School Goes Too Far in Charging Parents for Graduation Pics

Jeanne Sager

graduateThink it's tough in this economy? Try being a parent of one of the seniors graduating from high school this month. College tuition bills are already piling up on the dining room table, and now the high school is trying to nickel and dime you while they still can. They get you good on graduation day -- from the cost of that cap and gown to the price of those announcements.

But this may be the craziest story I've heard yet. A parent told me her kid's school won't let parents take pictures of their own kids at graduation. They hold them over their heads ... until they pay for them.

I thought she was kidding. What is this I asked? A museum? One of those theme parks where you can't bring your camera, but they have tons of characters walking around, followed by folks with cameras in hand, so your kids can beg for a hug, and they'll snap a picture ... which you'll then be stuck buying for $19.95?

No, no, she said. It's for real. The school holds them all over a barrel until they can fish out some cash. And by cash, it's not just a few dollars. The photos come in packages. The same sort you get when your kid has her school photo taken mid-year, the optional photos that get sent home. And these are optional too, of course. Only, this is a once in a lifetime moment, and the school says you can't take your own photo of your own kid.

The idea is so foreign to me that at first I laughed. I'll cover a graduation tonight for the local paper. It's one I've photographed year after year for the paper, and every year there is a professional photographer on hand that the school hires. But parents are allowed to mosey on up too, so they can skip the high cost option in favor of their own family version. Duh! They're the parents. It's their kid!

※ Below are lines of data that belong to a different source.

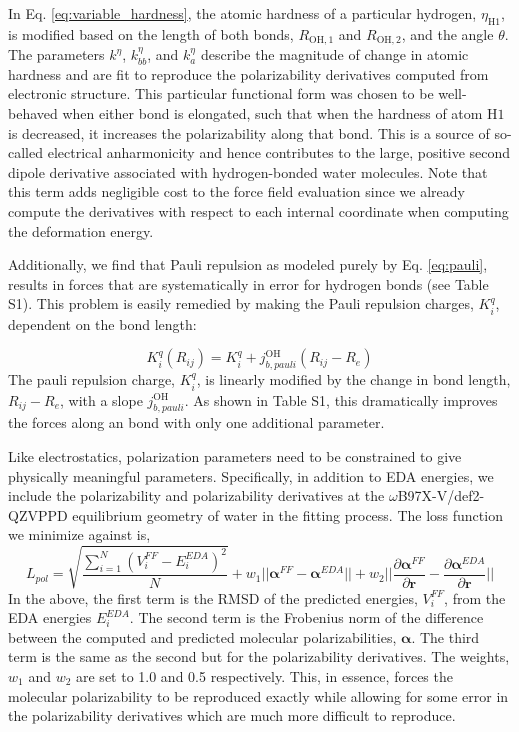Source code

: \documentclass[journal=jctcce,manuscript=article]{achemso}
\begin{document}
In Eq. \ref{eq:variable_hardness}, the atomic hardness of a particular hydrogen, $\eta_{\mathrm{H1}}$, is modified based on the length of both  bonds, $R_{\mathrm{OH,1}}$ and $R_{\mathrm{OH,2}}$, and the angle $\theta$. The parameters $k^\eta$, $k^\eta_{bb}$, and $k^\eta_{a}$ describe the magnitude of change in atomic hardness and are fit to reproduce the polarizability derivatives computed from electronic structure. This particular functional form was chosen to be well-behaved when either bond is elongated, such that when the hardness of atom $\mathrm{H1}$ is decreased, it increases the polarizability along that bond. This is a source of so-called electrical anharmonicity and hence contributes to the large, positive second dipole derivative associated with hydrogen-bonded water molecules.\cite{mccoy2014role} Note that this term adds negligible cost to the force field evaluation since we already compute the derivatives with respect to each internal coordinate when computing the deformation energy.

Additionally, we find that Pauli repulsion as modeled purely by Eq. \ref{eq:pauli}, results in forces that are systematically in error for hydrogen bonds (see Table S1). This problem is easily remedied by making the Pauli repulsion charges, $K_i^q$, dependent on the  bond length:

\begin{equation}
  K_i^q(R_{ij})=K_i^q+j_{b,pauli}^{\mathrm{OH}}(R_{ij}-R_e)
  \label{eq:variable_pauli}
\end{equation}
\noindent
The pauli repulsion charge, $K_i^q$, is linearly modified by the change in bond length, $R_{ij}-R_e$, with a slope $j_{b,pauli}^{\mathrm{OH}}$. As shown in Table S1, this dramatically improves the forces along an  bond with only one additional parameter.

Like electrostatics, polarization parameters need to be constrained to give physically meaningful parameters. Specifically, in addition to EDA energies, we include the polarizability and polarizability derivatives at the $\omega$B97X-V/def2-QZVPPD equilibrium geometry of water in the fitting process. The loss function we minimize against is,
\begin{equation}
  L_{pol}=\sqrt{\frac{\sum_{i=1}^{N}(V_i^{FF}-E_i^{EDA})^2}{N}} + w_1||\bm{\alpha}^{FF}-\bm{\alpha}^{EDA}||+w_2||\frac{\partial\bm{\alpha}^{FF}}{\partial \bm{r}}-\frac{\partial\bm{\alpha}^{EDA}}{\partial \bm{r}}||
\label{eq:pol_loss}
\end{equation}
\noindent
In the above, the first term is the RMSD of the predicted energies, $V_i^{FF}$, from the EDA energies $E_i^{EDA}$. The second term is the Frobenius norm of the difference between the computed and predicted molecular polarizabilities, $\bm{\alpha}$. The third term is the same as the second but for the polarizability derivatives. The weights, $w_1$ and $w_2$ are set to 1.0 and 0.5 respectively. This, in essence, forces the molecular polarizability to be reproduced exactly while allowing for some error in the polarizability derivatives which are much more difficult to reproduce.
\end{document}
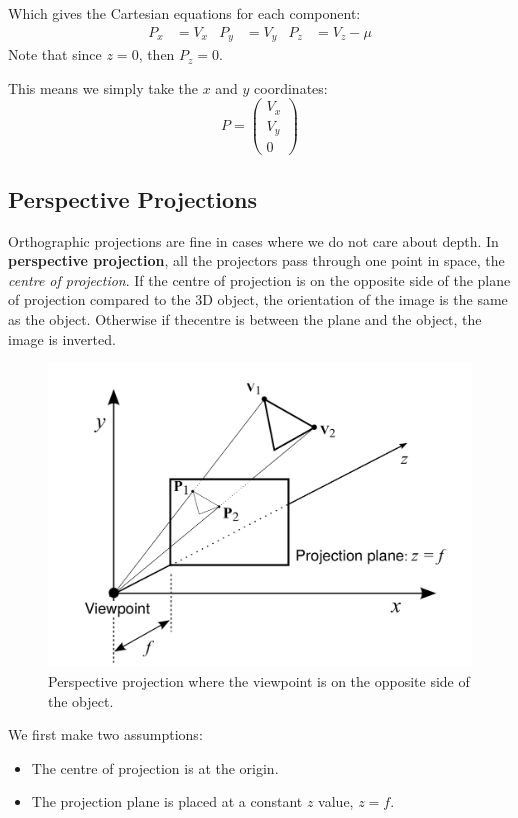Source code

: \documentclass[11pt]{article}
\begin{document}
Which gives the Cartesian equations for each component:
\begin{align*}
  P_x &= V_x  & P_y &= V_y & P_z &= V_z - \mu
\end{align*}
Note that since $z = 0$, then $P_z = 0$.

This means we simply take the $x$ and $y$ coordinates:
\[
  P =
  \begin{pmatrix}
    V_x \\
    V_y \\
    0
  \end{pmatrix}
\]

\subsection{Perspective Projections}
Orthographic projections are fine in cases where we do not care about depth.
In \textbf{perspective projection}, all the projectors pass through one point in space, the \textit{centre of projection}.
If the centre of projection is on the opposite side of the plane of projection compared to the 3D object, the orientation of the image is the same as the object.
Otherwise if thecentre is between the plane and the object, the image is inverted.

\begin{figure}[h]
  \caption{Perspective projection where the viewpoint is on the opposite side of the object.}
  \includegraphics[scale=0.3]{perspective}
  \centering
\end{figure}

We first make two assumptions:
\begin{itemize}
  \item The centre of projection is at the origin.
  \item The projection plane is placed at a constant $z$ value, $z = f$.
\end{itemize}
\end{document}
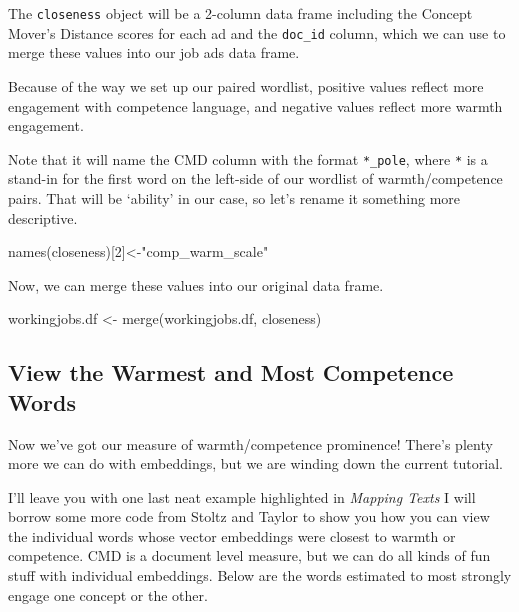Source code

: \documentclass[
  letterpaper,
  DIV=11,
  numbers=noendperiod]{scrreprt}
\newenvironment{Shaded}{\begin{snugshade}}{\end{snugshade}}
\newcommand{\DecValTok}[1]{\textcolor[rgb]{0.68,0.00,0.00}{#1}}
\newcommand{\FunctionTok}[1]{\textcolor[rgb]{0.28,0.35,0.67}{#1}}
\newcommand{\NormalTok}[1]{\textcolor[rgb]{0.00,0.23,0.31}{#1}}
\newcommand{\OtherTok}[1]{\textcolor[rgb]{0.00,0.23,0.31}{#1}}
\newcommand{\StringTok}[1]{\textcolor[rgb]{0.13,0.47,0.30}{#1}}
\begin{document}
The \texttt{closeness} object will be a 2-column data frame including
the Concept Mover's Distance scores for each ad and the \texttt{doc\_id}
column, which we can use to merge these values into our job ads data
frame.

Because of the way we set up our paired wordlist, positive values
reflect more engagement with competence language, and negative values
reflect more warmth engagement.

Note that it will name the CMD column with the format \texttt{*\_pole},
where \texttt{*} is a stand-in for the first word on the left-side of
our wordlist of warmth/competence pairs. That will be `ability' in our
case, so let's rename it something more descriptive.

\begin{Shaded}
\begin{Highlighting}[]
\FunctionTok{names}\NormalTok{(closeness)[}\DecValTok{2}\NormalTok{]}\OtherTok{\textless{}{-}}\StringTok{"comp\_warm\_scale"}
\end{Highlighting}
\end{Shaded}

Now, we can merge these values into our original data frame.

\begin{Shaded}
\begin{Highlighting}[]
\NormalTok{workingjobs.df }\OtherTok{\textless{}{-}} \FunctionTok{merge}\NormalTok{(workingjobs.df, closeness)}
\end{Highlighting}
\end{Shaded}

\subsection{View the Warmest and Most Competence
Words}\label{view-the-warmest-and-most-competence-words}

Now we've got our measure of warmth/competence prominence! There's
plenty more we can do with embeddings, but we are winding down the
current tutorial.

I'll leave you with one last neat example highlighted in \emph{Mapping
Texts} I will borrow some more code from Stoltz and Taylor to show you
how you can view the individual words whose vector embeddings were
closest to warmth or competence. CMD is a document level measure, but we
can do all kinds of fun stuff with individual embeddings. Below are the
words estimated to most strongly engage one concept or the other.
\end{document}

Which got me thinking. My friend has four kids. When her daughter graduated, she took her own photos. She asked me for some of my photos. She was looking at paying for a graduation party. She'd just paid for a cap and gown, for a dress for graduation. She was paying for college (although with a smart daughter, scholarships were a help). And she still had three mouths at home to feed. Every little bit she could save was worth it. That one little savings was a big deal.

And suddenly, I went from laughing to angry. For some kids, graduation is the biggest moment of their lives. Not all kids go on to college. Not all kids will get married. Not all kids were athletes who had their pictures in the local paper or have gotten a whole lot of recognition from their families over the years. Not all families can afford a "package of photos."

Graduation is about the kids, not about money. How petty can a school get? Should public schools be able to ban parents from taking pictures of their own kids?